Ethanol in your fuel
You may or may not have noticed but gasoline in our country is now blended with ethanol. If you look closely at the pumps most are now displaying a sticker claiming the fuel is blended with up to ten percent ethanol. Do you care? Should you care?
Why ethanol? The 1990s started the desire to oxygenate gasoline. Concern about ground level ozone and carbon monoxide from vehicles was increasing particularly in big cities. It was known that certain gasoline additives (ones with lots of free oxygen molecules) would oxygenate fuel and make it burn cleaner thus reducing air pollution from vehicles.
Oxygenated gasoline or as it was designated in the United States, reformulated gasoline was legislated as a must in certain large cities under the 1990 Clean Air Act.
Gradually this requirement spread throughout the country.
The additive and oxygenate of choice was MTBE (the real name is long and maybe only interesting to chemists). MTBE was used to increase fuel octane (in place of lead) in the 80s and then more would be added as an oxygenate.
MTBE soon was recognized as a pollutant. Many gas stations had leaking in ground storage tanks and MTBE was showing up in city water systems. It was highly absorptive in water. In some studies it was shown to be a carcinogen.
So oxygenated fuel was now required in large polluted centres but a new oxygenate was required. Ethanol was identified as just that oxygenate. It was found to provide even more oxygen than MTBE. It is also a renewable resource which can be produced from the starch in grains or cellulosic biomass such as wheat straw, corn stalks, sawdust, paper pulp, wood chips. The list goes on. In the United States most ethanol is made from corn due to federal subsidies.

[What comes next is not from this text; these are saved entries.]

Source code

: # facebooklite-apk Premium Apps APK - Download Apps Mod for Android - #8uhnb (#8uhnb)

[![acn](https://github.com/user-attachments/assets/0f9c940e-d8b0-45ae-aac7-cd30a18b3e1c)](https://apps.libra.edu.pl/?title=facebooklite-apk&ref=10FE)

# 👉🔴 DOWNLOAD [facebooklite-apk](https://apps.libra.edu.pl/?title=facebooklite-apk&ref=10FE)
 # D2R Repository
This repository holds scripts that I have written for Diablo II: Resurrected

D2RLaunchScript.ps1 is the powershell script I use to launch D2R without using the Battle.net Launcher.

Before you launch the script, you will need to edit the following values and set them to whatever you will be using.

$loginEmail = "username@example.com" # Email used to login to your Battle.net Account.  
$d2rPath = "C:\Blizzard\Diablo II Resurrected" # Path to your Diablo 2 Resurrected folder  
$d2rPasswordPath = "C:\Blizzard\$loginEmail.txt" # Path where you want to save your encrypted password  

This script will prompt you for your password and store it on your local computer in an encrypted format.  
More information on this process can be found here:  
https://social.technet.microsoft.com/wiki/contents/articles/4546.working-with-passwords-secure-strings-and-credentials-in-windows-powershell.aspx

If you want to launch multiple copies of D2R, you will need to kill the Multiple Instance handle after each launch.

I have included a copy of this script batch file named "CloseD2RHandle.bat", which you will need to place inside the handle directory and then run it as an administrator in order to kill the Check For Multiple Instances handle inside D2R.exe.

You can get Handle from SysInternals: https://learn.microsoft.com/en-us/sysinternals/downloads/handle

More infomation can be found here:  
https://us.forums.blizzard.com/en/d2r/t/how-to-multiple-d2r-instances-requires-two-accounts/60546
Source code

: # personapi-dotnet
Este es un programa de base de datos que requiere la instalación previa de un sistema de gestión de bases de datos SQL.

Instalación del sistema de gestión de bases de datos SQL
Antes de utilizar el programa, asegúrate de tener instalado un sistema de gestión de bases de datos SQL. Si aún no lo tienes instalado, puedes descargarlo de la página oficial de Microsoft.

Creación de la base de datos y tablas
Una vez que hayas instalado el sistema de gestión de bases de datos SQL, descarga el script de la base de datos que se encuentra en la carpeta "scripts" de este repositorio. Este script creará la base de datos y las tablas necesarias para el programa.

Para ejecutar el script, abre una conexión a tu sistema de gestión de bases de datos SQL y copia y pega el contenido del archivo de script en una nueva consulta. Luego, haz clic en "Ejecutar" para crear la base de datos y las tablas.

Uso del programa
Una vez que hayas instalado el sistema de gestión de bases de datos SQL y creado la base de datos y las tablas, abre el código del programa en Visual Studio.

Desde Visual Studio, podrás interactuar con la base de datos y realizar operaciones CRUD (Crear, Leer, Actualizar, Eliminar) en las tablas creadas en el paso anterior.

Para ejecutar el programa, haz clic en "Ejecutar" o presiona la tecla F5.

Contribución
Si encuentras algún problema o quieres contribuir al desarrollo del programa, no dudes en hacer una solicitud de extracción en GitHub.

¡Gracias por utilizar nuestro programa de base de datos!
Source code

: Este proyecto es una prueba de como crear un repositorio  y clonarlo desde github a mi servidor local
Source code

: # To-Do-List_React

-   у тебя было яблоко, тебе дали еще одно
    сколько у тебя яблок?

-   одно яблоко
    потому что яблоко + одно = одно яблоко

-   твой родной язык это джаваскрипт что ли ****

So the idea of oxygenated fuels spread to Canada under many green initiatives and now all fuel suppliers in Canada must average 5% ethanol in their total fuel sales. The final mandate came down from in Federal Government September 1, 2010.
As with many mandates there are many questions as to the benefits of ethanol. That is a much bigger topic.
For the time being you the consumer must learn to live with our current ethanol blended fuels.
Is your vehicle compatible with E10 fuels. Most likely but it will say so in your owners manual.
Ethanol is a strong solvent and also an absorber of water. It therefore requires different fuel system materials. It would eat away certain plastics and rubbers as well as having poor lubricating properties.
Most vehicles have fuel system materials that are happy with ethanol but if you have very old vehicles (1970s and older) they may need some fuel system upgrades.
The water absorption properties of ethanol will cause trouble with gasoline fueled equipment that is not used regularly or goes into storage like boats, lawn mowers, weed whackers , snow mobiles, quads etc. For this type of equipment the use of a fuel stabilizer becomes more important to deal with the extra water that is held in the fuel.
You also may or may not have noticed that your vehicle does not get the fuel economy it used to. The addition of ethanol to fuel reduces its energy content by volume. Real world testing shows a 3% reduction in fuel economy with E10 gasoline. I guess a greener atmosphere always costs the consumer more.